Nonostante le lodi sperticate della critica di settore, “Starspawn”, esordio sulla lunga distanza dei Blood Incantation, era tutt’altro che un disco riuscito, appesantito com’era da molti passaggi a vuoto. Cosa che non si può dire, invece, di questo “Hidden History Of The Human Race”, che toglie ogni dubbio sul talento del trio di Denver, Colorado. Intendiamoci, però: non siamo alle prese con un disco innovativo, cosa sempre più difficile da realizzare di questi tempi. Ciò che è racchiuso in questi trentasei minuti di musica è, piuttosto, un gran bel lavoro di death-metal progressivo, cui non dispiace di esibire punte di orgoglio “technical” e che, rispetto al suo predecessore, vanta sia un più sofisticato cesello melodico che una produzione più cristallina.
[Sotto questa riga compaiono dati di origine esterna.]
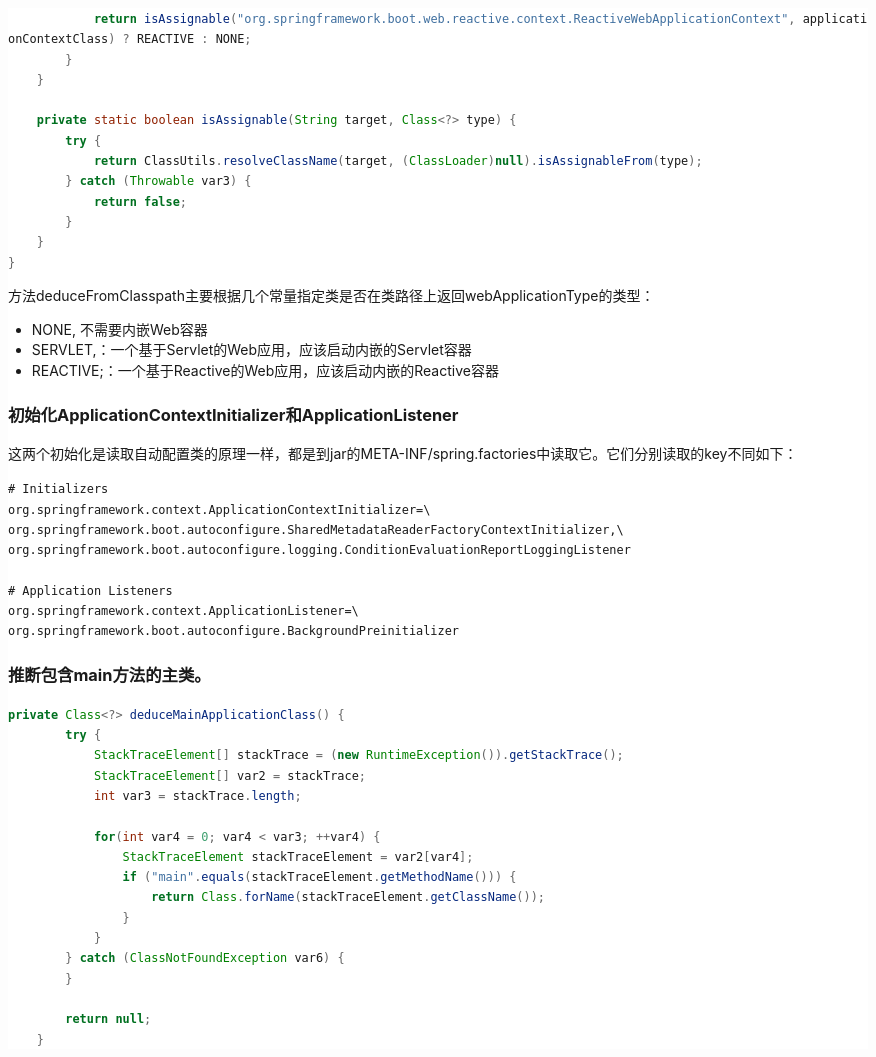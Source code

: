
 ```java
            return isAssignable("org.springframework.boot.web.reactive.context.ReactiveWebApplicationContext", applicationContextClass) ? REACTIVE : NONE;
        }
    }

    private static boolean isAssignable(String target, Class<?> type) {
        try {
            return ClassUtils.resolveClassName(target, (ClassLoader)null).isAssignableFrom(type);
        } catch (Throwable var3) {
            return false;
        }
    }
}

```

方法deduceFromClasspath主要根据几个常量指定类是否在类路径上返回webApplicationType的类型：

- NONE, 不需要内嵌Web容器
- SERVLET,：一个基于Servlet的Web应用，应该启动内嵌的Servlet容器
- REACTIVE;：一个基于Reactive的Web应用，应该启动内嵌的Reactive容器





### 初始化ApplicationContextInitializer和ApplicationListener

这两个初始化是读取自动配置类的原理一样，都是到jar的META-INF/spring.factories中读取它。它们分别读取的key不同如下：

```properties
# Initializers
org.springframework.context.ApplicationContextInitializer=\
org.springframework.boot.autoconfigure.SharedMetadataReaderFactoryContextInitializer,\
org.springframework.boot.autoconfigure.logging.ConditionEvaluationReportLoggingListener

# Application Listeners
org.springframework.context.ApplicationListener=\
org.springframework.boot.autoconfigure.BackgroundPreinitializer

```



### 推断包含main方法的主类。

```java
private Class<?> deduceMainApplicationClass() {
        try {
            StackTraceElement[] stackTrace = (new RuntimeException()).getStackTrace();
            StackTraceElement[] var2 = stackTrace;
            int var3 = stackTrace.length;

            for(int var4 = 0; var4 < var3; ++var4) {
                StackTraceElement stackTraceElement = var2[var4];
                if ("main".equals(stackTraceElement.getMethodName())) {
                    return Class.forName(stackTraceElement.getClassName());
                }
            }
        } catch (ClassNotFoundException var6) {
        }

        return null;
    }

```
L’iniziale “Slave Species Of The Gods” mostra subito una poderosa combinazione di Morbid Angel, Immolation e Mithras, il che equivale a dire che progressioni rocciose e squarci di fantascienza psichedelica entrano ripetutamente in rotta di collisione. I Blood Incantation, insomma, nel ripescare (ma con intelligenza!) il suono dell’old school, si aprono a contaminazioni ricche di pathos visionario, quel pathos che in “The Giza Power Plant” strizza l’occhio persino ai primi Gorguts (a quel loro equilibrio di groove e tecnica mai fine a se stessa) e alle atmosfere mediorientali che tanto peso hanno avuto nella definizione del sound dei Nile e che, in questi solchi, denotano la volontà di bilanciare la spaventosa onda d’urto con dosi calibrate di misticismo.
Tra spazi dilatati, figure batteristiche che ne tracciano continuamente i confini e chitarre che duellano a suon di riff carichi di solennità, “The Giza Power Plant” potrebbe essere usato come manifesto del loro sound “sincretico”.
Da galassie lontanissime giunge, invece, “Inner Paths (To Outer Space)”, un ibrido di prog-rock in quota Rush, panoramiche pinkfloydiane e mastodonte death-metal, il tutto in una sorta di trasfigurazione sonora della copertina del disco, basata su un’opera realizzata negli anni Settanta dal pittore inglese Bruce Pennington. Nei diciotto minuti di (prendete fiato!) “Awakening From The Dream Of Existence To The Multidimensional Nature Of Our Reality (Mirror Of The Soul)”, la brutalità del death viene piegata in forma di suite, lanciando nella mischia arrampicate vertiginose, sprazzi di terrore fantascientifico (le fonti sono le sperimentazioni di Demilich e Timeghoul), passaggi acustici e, in coda, un senso di inesplicabile desolazione.